In this tutorial we will use the synchronous model.
First, we’ll define a function that we are going to work with:
def isPrime(p):
x = 2
while x*x <= p:
if p%x == 0:
return 0
x = x + 1
return 1
Computing Remotely¶
Now we can use the Executor
to run some remote computations with the function
we defined:
with executor.remotely.downloadAll():
result = sum(isPrime(x) for x in xrange(10 * 1000 * 1000))
print result
What just happened?¶
The code in the body of the with
block was shipped to the cluster, along with any dependent
objects and code (like isPrime()
in this case) that it refers to, directly or indirectly.
The python code was translated into pyfora bitcode and executed on the cluster. The resulting
objects (result
in the example above) were downloaded from the cluster and copied back
back into the local python environment because we used
executor.remotely.downloadAll()
.
Depending on the code you are running, and the number of CPU cores available in your cluster, the
runtime looks for opportunities to parallelize the execution of your code.
In the example above, the runtime can see that individual invocations of isPrime()
within the generator
expression isPrime(x) for x in xrange(10 * 1000 * 1000)
are independent of each other can therefore
be run in parallel.
In fact, what the runtime does in this example is to split the xrange()
iteration across all available
cores in the cluster. If a particular subrange completes while others are still running, the runtime
dynamically subdivides a range that is still computing to maximize the utilization of CPUs.

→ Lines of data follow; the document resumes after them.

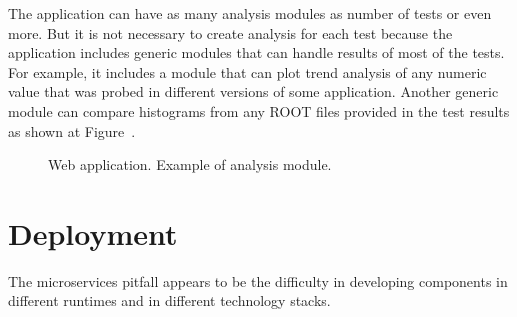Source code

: \documentclass[a4paper]{jpconf}
\begin{document}
The application can have as many analysis modules as  number of tests or even
more. But it is not necessary to create analysis for each test because the
application includes generic modules that can handle results of most of the
tests. For example, it includes a module that can plot trend analysis of any
numeric value that was probed in different versions of some application. Another
generic module can compare histograms from any ROOT files provided in the
test results as  shown at Figure~.


\begin{figure}[H]
\centering
{}
\quad
{}
\label{figwebapp}
\caption{Web application. Example of analysis module.}
\end{figure}

\section{Deployment}
The microservices pitfall appears to be the difficulty in developing components in different runtimes and in
different technology stacks.
\end{document}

This is something that is bound to happen in problems like this when time-complexity of a computation
is not constant across the entire input space (determining whether a large number is prime is much
harder than a small number).
Important
Not all python code can be converted to pyfora bitcode and run in this way. In order to benefit form the performance and scalability advantages of pyfora, your code must be:
- Side-effectless: data structures cannot be mutated.

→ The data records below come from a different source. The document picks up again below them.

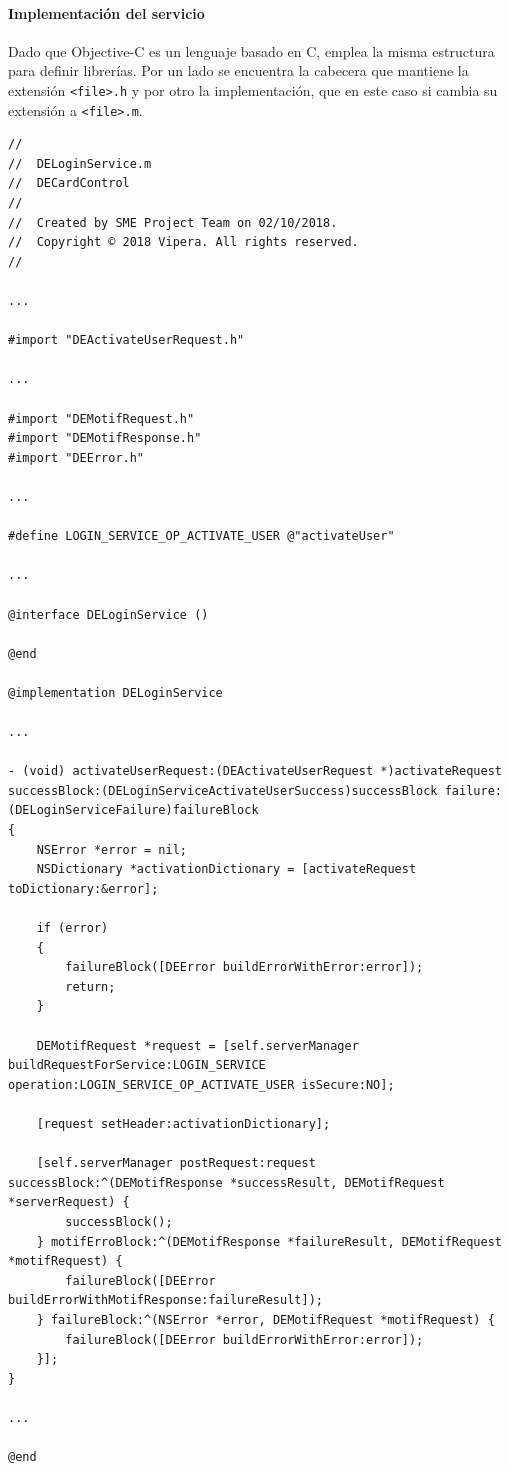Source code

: \documentclass[a4paper, 12pt]{article}
\newenvironment{code}{\captionsetup{type=listing}}{}
\begin{document}
\paragraph{Implementación del servicio}
\label{sec-4-2-3-2}
Dado que Objective-C es un lenguaje basado en C, emplea la misma estructura para definir librerías. Por un lado se encuentra la cabecera que mantiene
la extensión \verb~<file>.h~ y por otro la implementación, que en este caso si cambia su extensión a \verb~<file>.m~.
\begin{code}
\label{code:ios-implementation}
\begin{verbatim}
//
//  DELoginService.m
//  DECardControl
//
//  Created by SME Project Team on 02/10/2018.
//  Copyright © 2018 Vipera. All rights reserved.
//

...

#import "DEActivateUserRequest.h"

...

#import "DEMotifRequest.h"
#import "DEMotifResponse.h"
#import "DEError.h"

...

#define LOGIN_SERVICE_OP_ACTIVATE_USER @"activateUser"

...

@interface DELoginService ()

@end

@implementation DELoginService

...

- (void) activateUserRequest:(DEActivateUserRequest *)activateRequest successBlock:(DELoginServiceActivateUserSuccess)successBlock failure:(DELoginServiceFailure)failureBlock
{
    NSError *error = nil;
    NSDictionary *activationDictionary = [activateRequest toDictionary:&error];

    if (error)
    {
        failureBlock([DEError buildErrorWithError:error]);
        return;
    }

    DEMotifRequest *request = [self.serverManager buildRequestForService:LOGIN_SERVICE operation:LOGIN_SERVICE_OP_ACTIVATE_USER isSecure:NO];

    [request setHeader:activationDictionary];

    [self.serverManager postRequest:request successBlock:^(DEMotifResponse *successResult, DEMotifRequest *serverRequest) {
        successBlock();
    } motifErroBlock:^(DEMotifResponse *failureResult, DEMotifRequest *motifRequest) {
        failureBlock([DEError buildErrorWithMotifResponse:failureResult]);
    } failureBlock:^(NSError *error, DEMotifRequest *motifRequest) {
        failureBlock([DEError buildErrorWithError:error]);
    }];
}

...

@end

\end{verbatim}
\end{code}
\end{document}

- Deterministic: running with the same input must always yield the same result.
See Pure Python for more details.
Working with proxies¶
In the previous example, the result of the computation was the number of prime numbers in the specified
range. That’s a single int
that can be easily downloaded from the cluster and copied into
the local python environment.
Now consider this variation of the code:
with executor.remotely.remoteAll():
primes = [x for x in xrange(10 * 1000 * 1000) if isPrime(x)]
This time the result of the computation, the variable primes
,
is a list
of all prime numbers in the range. But because we used
executor.remotely.remoteAll()
,
the variable primes
is a proxy to a list of primes that lives in-memory on the
cluster (it is actually an instance of RemotePythonObject
).
There are two things you can do with remote python objects:
- Download them into the local python scope where they become regular python objects.
- Use them in subsequent remote computations on the cluster.
Downloading a remote object is done using its toLocal()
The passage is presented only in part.